Task requirements →
Every line in the records below with the string "texttt" needs to be copied out.

Material for this task →
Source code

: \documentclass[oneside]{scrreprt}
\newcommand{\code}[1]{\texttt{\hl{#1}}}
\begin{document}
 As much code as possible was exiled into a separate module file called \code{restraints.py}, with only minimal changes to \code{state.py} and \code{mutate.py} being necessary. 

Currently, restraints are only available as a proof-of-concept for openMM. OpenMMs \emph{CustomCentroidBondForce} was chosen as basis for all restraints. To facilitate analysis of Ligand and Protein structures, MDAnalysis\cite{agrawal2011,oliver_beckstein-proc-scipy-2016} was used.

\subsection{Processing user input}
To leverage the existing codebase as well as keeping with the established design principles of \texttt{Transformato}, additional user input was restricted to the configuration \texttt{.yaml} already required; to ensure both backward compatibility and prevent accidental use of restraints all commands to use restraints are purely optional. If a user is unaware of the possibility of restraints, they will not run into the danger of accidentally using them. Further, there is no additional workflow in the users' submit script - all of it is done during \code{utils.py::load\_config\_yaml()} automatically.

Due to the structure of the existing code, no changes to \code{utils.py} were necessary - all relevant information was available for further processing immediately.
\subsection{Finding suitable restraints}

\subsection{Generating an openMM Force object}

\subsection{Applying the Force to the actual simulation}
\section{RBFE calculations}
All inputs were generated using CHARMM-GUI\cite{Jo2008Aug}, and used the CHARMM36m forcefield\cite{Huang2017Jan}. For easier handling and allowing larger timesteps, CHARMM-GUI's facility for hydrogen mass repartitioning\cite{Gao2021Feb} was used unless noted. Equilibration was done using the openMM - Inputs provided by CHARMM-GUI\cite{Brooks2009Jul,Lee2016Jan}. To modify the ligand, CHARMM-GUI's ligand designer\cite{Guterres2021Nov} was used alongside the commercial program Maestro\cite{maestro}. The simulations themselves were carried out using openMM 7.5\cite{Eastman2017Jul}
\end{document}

Reply to the task →
\newcommand{\code}[1]{\texttt{\hl{#1}}}
To leverage the existing codebase as well as keeping with the established design principles of \texttt{Transformato}, additional user input was restricted to the configuration \texttt{.yaml} already required; to ensure both backward compatibility and prevent accidental use of restraints all commands to use restraints are purely optional. If a user is unaware of the possibility of restraints, they will not run into the danger of accidentally using them. Further, there is no additional workflow in the users' submit script - all of it is done during \code{utils.py::load\_config\_yaml()} automatically.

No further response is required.